Le visage de Servane se décomposa, elle resta muette.

— Est-ce que c’est compris ? répéta Vertoli en s’approchant encore.

— Oui…

— Pardon ?

— Oui, mon adjudant-chef.

— Ce n’est pas une gamine qui va mettre le bordel dans ma gendarmerie !

Servane sentit qu’elle n’allait pas tarder à craquer et voulut se sauver.

— J’ai pas fini ! hurla Vertoli. Vous restez ici tant que je ne vous dis pas de partir !

Elle revint sur ses pas, garda la tête baissée. Surtout, ne pas se laisser aller devant lui.

— À partir de demain, vous allez me remettre de l’ordre dans les archives !

— Les archives ? Mais…

— La ferme ! C’est pas le Club Med ici ! Vous serez de service de 8 heures à 13 heures et de 14 heures à 18 heures. Je veux que ce soit nickel ! Sinon, vous y passerez aussi vos nuits et vos jours de repos ! C’est clair ?

— Oui, mon adjudant-chef.

— Vous regagnez l’accueil, maintenant. Vous y resterez jusqu’au retour de Matthieu et de Christian. Exécution !
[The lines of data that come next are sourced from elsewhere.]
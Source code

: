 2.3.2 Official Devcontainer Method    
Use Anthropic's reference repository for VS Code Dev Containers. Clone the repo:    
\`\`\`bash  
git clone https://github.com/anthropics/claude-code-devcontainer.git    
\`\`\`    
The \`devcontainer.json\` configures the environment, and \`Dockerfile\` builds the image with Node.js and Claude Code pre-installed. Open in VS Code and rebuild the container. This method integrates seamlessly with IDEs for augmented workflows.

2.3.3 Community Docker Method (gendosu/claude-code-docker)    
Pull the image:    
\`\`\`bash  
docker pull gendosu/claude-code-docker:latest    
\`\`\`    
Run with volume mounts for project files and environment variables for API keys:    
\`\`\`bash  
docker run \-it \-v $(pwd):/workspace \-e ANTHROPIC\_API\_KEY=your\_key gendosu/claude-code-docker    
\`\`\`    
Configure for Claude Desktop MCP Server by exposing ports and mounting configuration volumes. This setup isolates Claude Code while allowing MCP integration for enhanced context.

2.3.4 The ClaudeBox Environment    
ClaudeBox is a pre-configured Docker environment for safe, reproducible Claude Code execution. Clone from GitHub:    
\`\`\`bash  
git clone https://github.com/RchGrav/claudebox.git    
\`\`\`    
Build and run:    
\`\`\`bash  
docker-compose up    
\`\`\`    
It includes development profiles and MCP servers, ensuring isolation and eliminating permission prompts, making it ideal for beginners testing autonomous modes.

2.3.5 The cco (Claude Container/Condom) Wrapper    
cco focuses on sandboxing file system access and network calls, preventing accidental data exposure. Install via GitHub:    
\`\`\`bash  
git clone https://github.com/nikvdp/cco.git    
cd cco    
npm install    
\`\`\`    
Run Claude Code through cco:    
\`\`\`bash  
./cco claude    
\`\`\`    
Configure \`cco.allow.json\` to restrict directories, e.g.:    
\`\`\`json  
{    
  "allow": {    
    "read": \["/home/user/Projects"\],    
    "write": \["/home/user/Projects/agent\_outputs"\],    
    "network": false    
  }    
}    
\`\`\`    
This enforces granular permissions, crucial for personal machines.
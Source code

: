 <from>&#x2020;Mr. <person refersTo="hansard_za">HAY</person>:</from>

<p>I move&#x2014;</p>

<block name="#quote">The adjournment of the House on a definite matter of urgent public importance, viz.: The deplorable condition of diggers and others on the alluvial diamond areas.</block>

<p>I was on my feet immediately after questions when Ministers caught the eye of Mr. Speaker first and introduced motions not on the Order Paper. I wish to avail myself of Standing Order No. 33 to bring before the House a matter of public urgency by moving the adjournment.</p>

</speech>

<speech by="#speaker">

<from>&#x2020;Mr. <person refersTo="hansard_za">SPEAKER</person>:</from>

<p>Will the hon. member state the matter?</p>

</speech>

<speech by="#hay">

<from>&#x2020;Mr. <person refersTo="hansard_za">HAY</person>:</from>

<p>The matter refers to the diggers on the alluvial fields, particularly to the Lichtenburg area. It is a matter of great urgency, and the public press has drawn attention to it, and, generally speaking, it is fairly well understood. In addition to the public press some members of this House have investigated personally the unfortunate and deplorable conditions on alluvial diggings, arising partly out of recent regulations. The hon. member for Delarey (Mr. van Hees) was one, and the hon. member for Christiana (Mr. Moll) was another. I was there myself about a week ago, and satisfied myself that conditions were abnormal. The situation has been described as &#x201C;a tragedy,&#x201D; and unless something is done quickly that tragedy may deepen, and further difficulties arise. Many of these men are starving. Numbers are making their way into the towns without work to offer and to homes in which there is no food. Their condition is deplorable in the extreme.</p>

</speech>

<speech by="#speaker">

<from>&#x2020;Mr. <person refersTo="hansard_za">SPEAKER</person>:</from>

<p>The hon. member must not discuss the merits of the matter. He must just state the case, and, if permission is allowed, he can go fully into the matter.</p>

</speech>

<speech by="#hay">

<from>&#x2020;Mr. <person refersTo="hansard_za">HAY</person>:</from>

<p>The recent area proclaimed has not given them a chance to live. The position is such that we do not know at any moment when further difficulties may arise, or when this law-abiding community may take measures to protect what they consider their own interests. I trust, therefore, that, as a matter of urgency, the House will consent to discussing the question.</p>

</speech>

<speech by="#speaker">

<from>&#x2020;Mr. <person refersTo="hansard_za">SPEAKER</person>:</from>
Elle s’éloigna bien vite et s’assit derrière la banque, tournant le dos au bureau de Vertoli. Elle ne put retenir quelques larmes après cette humiliation cuisante. Tout le monde ici allait savoir qu’elle avait été sanctionnée.

Mais pourquoi n’avait-elle pas obéi aux ordres sans discuter ? Pourquoi s’acharnait-elle ainsi à protester ?

Regarder, ça s’apprend. Comme marcher ou parler…

Et supporter l’injustice, ça s’apprend… ?

* * *

Servane termina son repas solitaire et consulta le réveil posé près de la petite télévision : il était 14 heures et elle devait reprendre son travail aux archives. Elle quitta à la va-vite son appartement et croisa trois collègues en train de discuter en bas de l’immeuble.

— Alors, Servane ? Pas trop dur, les archives ?

Elle s’arrêta net, tourna les talons.

— Qui me pose la question ? demanda-t-elle d’un air crâneur.

— C’est moi, m’dame ! avoua l’un d’eux en levant la main.

— Non, c’est même carrément un jeu d’enfant, rétorqua-t-elle avec un sourire forcé.

— Ah ! Tant mieux ! On s’inquiétait pour toi !

— Votre sollicitude me touche beaucoup ! Mais il n’y a vraiment pas de quoi…

— Breitenbach ?

Elle fit volte-face, se retrouva nez à nez avec Vertoli.

— Vous avez vu l’heure ? Vous êtes en retard.